03-07-2004, 11:46 PM
Hi all,
I have some basic questions.
1) Why normal is used for lighting. Is there any place where I can get information about selecting a normal for a surface to be used for lighting ?

2) I have a set of points/vertices. I can guarantee that these are the verices of a plane. Is there any way to get normal with length 1.0 for plane with the n(defined) number of vertices ?

Thanks in advance
Deek**** M

03-08-2004, 11:06 AM
There's a lot of information online about computing the normal to a surface.

A surface normal is a vector perpendicular to the surface at a given point. It is used in computing the amount of light reflected off of a surface. The smaller the angle between the surface normal and the light ray normal, the brighter the surface will appear.

You can get a normal with length 1.0 by "normalizing" your surface normal.

suppose you have a surface normal defined by some x,y,z.

first you find the length of the surface normal: length = sqrt(x*x+y*y+z*z);
where x,y,z are the components of the surface normal.

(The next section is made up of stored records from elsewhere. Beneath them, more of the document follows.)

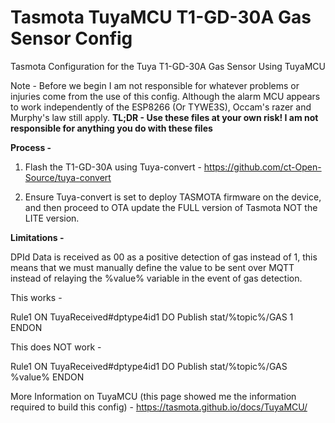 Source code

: # Tasmota TuyaMCU T1-GD-30A Gas Sensor Config
Tasmota Configuration for the Tuya T1-GD-30A Gas Sensor Using TuyaMCU

Note - Before we begin I am not responsible for whatever problems or injuries come from the use of this config. Although the alarm MCU appears to work independently of the ESP8266 (Or TYWE3S), Occam's razer and Murphy's law still apply. **TL;DR - Use these files at your own risk! I am not responsible for anything you do with these files**


**Process -** 


1. Flash the T1-GD-30A using Tuya-convert - https://github.com/ct-Open-Source/tuya-convert


2. Ensure Tuya-convert is set to deploy TASMOTA firmware on the device, and then proceed to OTA update the FULL version of Tasmota NOT the LITE version.











**Limitations -**

DPId Data is received as 00 as a positive detection of gas instead of 1, this means that we must manually define the value to be sent over MQTT instead of relaying the %value% variable in the event of gas detection.

This works - 

Rule1 ON TuyaReceived#dptype4id1 DO Publish stat/%topic%/GAS 1 ENDON

This does NOT work -

Rule1 ON TuyaReceived#dptype4id1 DO Publish stat/%topic%/GAS %value% ENDON


More Information on TuyaMCU (this page showed me the information required to build this config) - 
https://tasmota.github.io/docs/TuyaMCU/
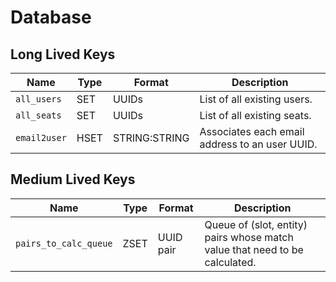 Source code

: # Database

## Long Lived Keys

| Name                  | Type   | Format        | Description                                          |
| --------------------- | ------ | ------------- | ---------------------------------------------------- |
| `all_users`           | SET    | UUIDs         | List of all existing users.                          |
| `all_seats`           | SET    | UUIDs         | List of all existing seats.                          |
| `email2user`          | HSET   | STRING:STRING | Associates each email address to an user UUID.       |

## Medium Lived Keys

| Name                   | Type   | Format        | Description                                                                 |
| ---------------------- | ------ | ------------- | --------------------------------------------------------------------------- |
| `pairs_to_calc_queue`  | ZSET   | UUID pair     | Queue of (slot, entity) pairs whose match value that need to be calculated. |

then you divide each component of the surface normal vector by the length:

x /= length, y/=length, z/=length.

you can always call glEnable(GL_AUTO_NORMAL) and have OpenGL generate normals for you, but this won't always give you the best results. If you're a beginner to OpenGL i suggest just enabling GL_AUTO_NORMAL and getting familiar with more of the basics before worrying too much about generating your own normals.

03-09-2004, 09:07 PM
Actaully I was planning to do a project on 3D home walkthrough. Where we construct house using rectangles and triangles (only). So, to enable proper lighting I need to set the normal properly. But I have the following doubt.

1) How to calculate normal for a rectangle and a triangle.
2)Do I need to specify normal for each vertex of the rectangle.